Seroin 1 and seroin 2 are abundant in silkworm cocoon silk and show strong antibacterial activities, and thus are thought to protect cocoon silk from damage by bacteria. In this study, we characterized the expression pattern of silkworm seroin 3, and found that seroin 3 is synthesized in the female ovary and secreted into egg to play its roles. After being infected, seroin 1, 2, and 3 were significantly up-regulated in the silkworm. We synthesized the full-length protein of seroin 1, 2, and 3 and their N/C-terminal domain (seroin-N/C), and compared the antimicrobial activities in vitro. All three seroins showed higher antibacterial activity against Gram-positive bacteria than against Gram-negative bacteria.

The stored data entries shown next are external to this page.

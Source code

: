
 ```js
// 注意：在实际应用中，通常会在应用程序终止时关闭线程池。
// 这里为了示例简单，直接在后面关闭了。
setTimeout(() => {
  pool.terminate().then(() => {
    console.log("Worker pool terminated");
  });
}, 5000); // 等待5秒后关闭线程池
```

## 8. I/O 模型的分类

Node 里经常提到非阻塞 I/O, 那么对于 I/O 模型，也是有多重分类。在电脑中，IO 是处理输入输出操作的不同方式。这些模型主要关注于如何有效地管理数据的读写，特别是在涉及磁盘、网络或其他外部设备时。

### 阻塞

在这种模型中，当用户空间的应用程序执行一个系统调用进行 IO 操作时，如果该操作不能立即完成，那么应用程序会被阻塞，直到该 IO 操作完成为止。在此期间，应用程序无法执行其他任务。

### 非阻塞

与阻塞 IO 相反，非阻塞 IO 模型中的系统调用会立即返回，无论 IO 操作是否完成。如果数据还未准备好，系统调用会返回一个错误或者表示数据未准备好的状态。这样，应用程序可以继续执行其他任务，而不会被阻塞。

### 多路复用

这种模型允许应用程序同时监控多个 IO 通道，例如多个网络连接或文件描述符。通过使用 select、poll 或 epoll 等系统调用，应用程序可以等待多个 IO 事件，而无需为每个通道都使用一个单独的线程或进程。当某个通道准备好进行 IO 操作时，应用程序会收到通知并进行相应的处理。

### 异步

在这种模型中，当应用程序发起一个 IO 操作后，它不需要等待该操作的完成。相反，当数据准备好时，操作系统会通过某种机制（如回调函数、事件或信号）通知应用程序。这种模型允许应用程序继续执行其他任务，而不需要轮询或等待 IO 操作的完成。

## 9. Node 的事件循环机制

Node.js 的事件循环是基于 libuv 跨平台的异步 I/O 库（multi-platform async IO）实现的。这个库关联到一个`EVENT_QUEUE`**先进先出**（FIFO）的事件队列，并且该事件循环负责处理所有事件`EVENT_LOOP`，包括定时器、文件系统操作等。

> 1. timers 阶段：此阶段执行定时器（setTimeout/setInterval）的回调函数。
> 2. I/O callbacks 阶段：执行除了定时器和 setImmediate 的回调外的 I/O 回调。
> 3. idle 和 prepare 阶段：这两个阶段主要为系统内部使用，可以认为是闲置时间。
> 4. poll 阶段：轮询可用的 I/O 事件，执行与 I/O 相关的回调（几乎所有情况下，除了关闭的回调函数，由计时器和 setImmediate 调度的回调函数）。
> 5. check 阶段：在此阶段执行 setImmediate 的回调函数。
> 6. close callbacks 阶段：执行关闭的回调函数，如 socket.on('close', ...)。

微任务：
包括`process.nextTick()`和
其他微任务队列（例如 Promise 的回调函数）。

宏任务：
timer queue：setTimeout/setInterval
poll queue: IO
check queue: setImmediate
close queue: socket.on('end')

Seroin 2 showed better antibacterial effect than seroin 1 and 3, whereas seroin 1/2/3-N was better than seroin 1/2/3-C. We found that seroin 2-C has stronger peptidoglycan binding ability than seroin 2-N per the ELISA test. The binding sites of seroin 2 with bacteria were blocked by peptidoglycan, which resulted in the loss of the antibacterial activity of seroin 2. Collectively, these findings suggest that seroin 1 and 2 play antibacterial roles in cocoon silk, whereas seroin 3 functions in the eggs. The three silkworm seroins have the same antibacterial mechanism, that is, binding to bacterial peptidoglycan by the C-terminal domain and inhibiting bacterial growth by the N-terminal domain.